If Corbyn is removed, or if he loses an election and the internal battles within the Labour Party haven’t been won, then these instabilities will, I think, be quite starkly revealed, although I couldn’t predict where things would go. Given that, I think it’s probably better for Corbyn if the election is not called early, but is held in 2020. They need time to build.

However, we can’t let this possibility of the whole thing falling apart paralyze us. The Left is weak, true — but maybe not as weak as we sometimes imagine ourselves to be. We always seem to be on the defensive. Now more than ever, we need to have the confidence to present a dynamic alternative, both in terms of policy and a popular message.

There are obviously ideological and institutional obstacles to that, but building this confidence and dynamism between now and the next election is key.

Part of this also involves participating in struggles not directly connected to the Labour Party or electoral politics, and that’s one of the great benefits of having Corbyn as leader. He’s campaigned with social movements for decades, and he’s never demanded to see people’s membership cards before building common causes. It’s important that these struggles continue, as arguments around foreign policy, health care, austerity and so on have to be won in society, rather than the purely legislative solutions being sought in Parliament.

After Brexit and Trump, you can no longer say that Corbyn was just a strange phenomenon within the Labour Party that doesn’t require some sort of wider explanation. Politics is changing and extraordinary things are happening all over the world. Corbyn is one manifestation of this; Trump is another.

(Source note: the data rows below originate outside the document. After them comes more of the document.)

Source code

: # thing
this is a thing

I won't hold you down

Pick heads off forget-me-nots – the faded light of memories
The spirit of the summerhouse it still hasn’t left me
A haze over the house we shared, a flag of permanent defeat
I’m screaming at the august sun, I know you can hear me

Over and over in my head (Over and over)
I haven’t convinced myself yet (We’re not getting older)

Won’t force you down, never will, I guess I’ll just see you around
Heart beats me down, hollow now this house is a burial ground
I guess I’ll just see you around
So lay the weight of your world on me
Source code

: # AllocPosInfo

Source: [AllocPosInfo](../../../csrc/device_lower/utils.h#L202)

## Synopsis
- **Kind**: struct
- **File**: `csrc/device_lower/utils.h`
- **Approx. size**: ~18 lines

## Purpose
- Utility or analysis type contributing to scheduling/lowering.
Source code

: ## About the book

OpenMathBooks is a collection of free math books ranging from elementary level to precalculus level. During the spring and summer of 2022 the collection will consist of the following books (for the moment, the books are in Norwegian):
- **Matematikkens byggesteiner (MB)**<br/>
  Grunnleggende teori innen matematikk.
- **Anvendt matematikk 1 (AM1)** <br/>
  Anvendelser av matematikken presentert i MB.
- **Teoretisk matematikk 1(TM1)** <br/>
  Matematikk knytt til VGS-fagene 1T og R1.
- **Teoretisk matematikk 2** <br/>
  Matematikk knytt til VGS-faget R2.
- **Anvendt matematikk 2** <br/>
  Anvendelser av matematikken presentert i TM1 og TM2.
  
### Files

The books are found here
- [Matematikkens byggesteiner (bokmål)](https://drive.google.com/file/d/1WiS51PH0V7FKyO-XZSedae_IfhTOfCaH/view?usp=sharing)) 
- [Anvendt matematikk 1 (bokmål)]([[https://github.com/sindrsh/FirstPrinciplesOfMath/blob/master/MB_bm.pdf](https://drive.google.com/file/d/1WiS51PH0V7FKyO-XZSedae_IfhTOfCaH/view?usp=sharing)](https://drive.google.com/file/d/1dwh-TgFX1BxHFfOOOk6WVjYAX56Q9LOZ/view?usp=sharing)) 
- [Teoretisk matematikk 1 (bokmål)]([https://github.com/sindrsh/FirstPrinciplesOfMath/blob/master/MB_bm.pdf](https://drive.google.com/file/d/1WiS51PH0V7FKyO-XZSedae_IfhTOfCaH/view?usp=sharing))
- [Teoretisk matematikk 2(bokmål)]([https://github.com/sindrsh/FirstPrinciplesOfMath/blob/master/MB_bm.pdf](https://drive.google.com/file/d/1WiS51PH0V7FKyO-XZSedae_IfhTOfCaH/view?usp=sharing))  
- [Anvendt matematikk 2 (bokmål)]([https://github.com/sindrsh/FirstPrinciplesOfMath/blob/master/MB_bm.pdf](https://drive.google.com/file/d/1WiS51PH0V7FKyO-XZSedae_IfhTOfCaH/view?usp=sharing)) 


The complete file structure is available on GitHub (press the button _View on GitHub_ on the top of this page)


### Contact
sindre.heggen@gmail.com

Although the right-wing solutions are more prominent and dominant at present, the Left has to offer a relevant analysis and solid answers. This doesn’t mean that there won’t be tensions within and between the various sections drawn to Corbyn. But there are countless issues around which different groups could mobilize, both inside and outside of Labour and Momentum. Building those links through practical struggle and active campaigning is not easy, but that is how progress has always been made in the past, and will continue to be made in the future.